Wednesday, November 4, 2009

Seeing Lauren Bacall in 1999

Acclaimed Actress Lauren Bacall & Famed Interviewer 
Sir David Frost Come to Washington, D.C. 


By Gregg J. Donaldson 



Acclaimed Actress Lauren Bacall and famed Interviewer Sir David Frost, visited Washington, D.C., as part of the Greater Washington Society of Association Executives, (GWSAE) The Nation’s Capital Distinguished Speaker Series on March 1, 1999. 

Actress Lauren Bacall graced the stage once again, and sat down for a candid 1 1/2 hour interview with Sir David Frost, spanning her life and career in the movies, stage and television, to a capacity-filled crowd at the Kennedy Center’s Concert Hall, Monday evening. 



One of the hallmarks of Sir David Frost’s remarkable career is his landmark interviews. He has interviewed the six most recent U.S. Presidents, the five most recent Prime Ministers of Great Britain as well as many in the Royal Family and many other world leaders. However, Frost is no stranger to interviewing celebrities, the roster ranging from Orson Wells to the Beatles.



The audience was treated to brief clips of Ms. Bacall’s film career and an introduction of her by Jack Valenti, President and CEO of the Motion Picture Association of America, called Bacall “a friend of many years, Betty as she is known to her friends.” He then recalled a favorite story of Kirk Douglas’s emphasizing her kindness and generosity by him a coat to wear as he was leaving a party, because he had arrived in his shirtsleeves and it was cold outside. Valenti told the audience they were going to be in another picture together called, “Diamonds” and encouraged us to go see it when it is released. Their first was, “ Young Man With A Horn,” (1950). 



Frost began the interview asking Bacall, “What was like being in a mini-series?” She just coming from playing Million-heiress Doris Duke in CBS’s Too Rich: The Doris Duke Story, her first one (which aired the last weekend in February). She answered, “I enjoyed the experience very much, although her life was very different and sad from how I grew up. Money has never one of my Gods,” she added. 

A native New Yorker, she told Frost, how her Romanian mother raised her and imparted a strong work ethic. He asked, “Who is your heroine?” She said, “Betty Davis,” without hesitation. She then told stories of meeting her, first in high school, I was so nervous, I stammered. Then years later, when I was doing Applause, (a musical play about Margo Channing and All About Eve, (a role that Davis originated in the movie). “She came to see me backstage and as she left, she said ‘You’re the only person that could do it and you know I mean it,’” Bacall said. 

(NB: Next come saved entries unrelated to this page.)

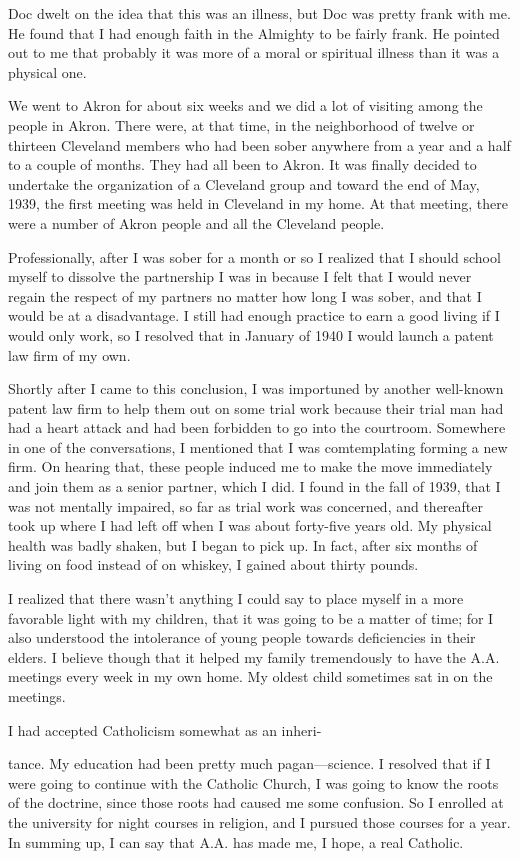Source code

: \begin{biblechapter}
Doc dwelt on the idea that this was an illness, but Doc was pretty frank with me. He found that I had enough faith in the Almighty to be fairly frank. He pointed out to me that probably it was more of a moral or spiritual illness than it was a physical one.

We went to Akron for about six weeks and we did a lot of visiting among the people in Akron. There were, at that time, in the neighborhood of twelve or thirteen Cleveland members who had been sober anywhere from a year and a half to a couple of months. They had all been to Akron. It was finally decided to undertake the organization of a Cleveland group and toward the end of May, 1939, the first meeting was held in Cleveland in my home. At that meeting, there were a number of Akron people and all the Cleveland people.

       Professionally, after I was sober for a month or so I realized that I should school myself to dissolve the partnership I was in because I felt that I would never regain the respect of my partners no matter how long I was sober, and that I would be at a disadvantage. I still had enough practice to earn a good living if I would only work, so I resolved that in January of 1940 I would launch a patent law firm of my own.

Shortly after I came to this conclusion, I was importuned by another well-known patent law firm to help them out on some trial work because their trial man had had a heart attack and had been forbidden to go into the courtroom. Somewhere in one of the conversations, I mentioned that I was comtemplating forming a new firm. On hearing that, these people induced me to make the move immediately and join them as a senior partner, which I did. I found in the fall of 1939, that I was not mentally impaired, so far as trial work was concerned, and thereafter took up where I had left off when I was about forty-five years old. My physical health was badly shaken, but I began to pick up. In fact, after six months of living on food instead of on whiskey, I gained about thirty pounds.

I realized that there wasn’t anything I could say to place myself in a more favorable light with my children, that it was going to be a matter of time; for I also understood the intolerance of young people towards deficiencies in their elders. I believe though that it helped my family tremendously to have the A.A. meetings every week in my own home. My oldest child sometimes sat in on the meetings.

I had accepted Catholicism somewhat as an inheri-

tance. My education had been pretty much pagan—science. I resolved that if I were going to continue with the Catholic Church, I was going to know the roots of the doctrine, since those roots had caused me some confusion. So I enrolled at the university for night courses in religion, and I pursued those courses for a year. In summing up, I can say that A.A. has made me, I hope, a real Catholic.

\end{biblechapter}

The role gave her a Tony Award, a Sarah Siddons Award, a national tour, and her first year on the London stage, which garnered her an Evening Standard Award. 

Always aspiring to act, she made her earliest forays into acting as a student at the New York School of the Theatre and the American Academy of Dramatic Arts. She also made a living briefly as a model. Although, she appeared in Harper’s Bazaar Magazine, and others, she said of modeling, ”I don’t think I was particularly good at it and it is hard to pose.” 



The interview turned to her big break, her film debut in 1944. “To Have And Have Not,” with Humphrey Bogart and their relationship. “Was it love at first sight?” Frost asked. “No, Bacall answered, we would make each other laugh because he knew how nervous I was. It happened gradually.” 

They also starred in such films as, “The Big Sleep (1946), Dark Passage (1947), and John Huston’s Key Largo (1948).” They were married in 1945, and have two children Stephen and Leslie Bogart. She credits Bogart for teaching her much about life, show business and how to leave work, and keep it in the workplace. They also covered Bogart as a father and how they dealt with his cancer. “He was a wonderful father, he had a reputation of having a tough exterior, but he was a real softie,” she said of him lovingly. 
She also said of her years with Bogart, “It was a romantic adventure.” As to his illness, you take your cue from the person that dealing with it. We never dwelt on it and tried to live each day fully,”

Bacall said. 

Ms. Lauren Bacall was also married to actor, Jason Roberts. They have one son, Sam. She has also written two best-selling books: her autobiography “By Myself” for which she won a National Book Award and “Now”. She spoke with forthright candor and seemed at first hard pressed, when asked, whom she admires today? She answered, “I like more foreign films, Roberto Benigni’s‘ Life is Beautiful,’ Sir Ian McKellen of ‘Gods and Monsters,” (She is pulling for him to win an Oscar). She likes Tom Hanks and admires the Redgrave sisters very much. She continued, “Actors used to under contract and there was a sense of family, today producers treat it as a business, they care more about money at the box office. I do admire Steven Spielberg, for making the films he wants to make,” she said.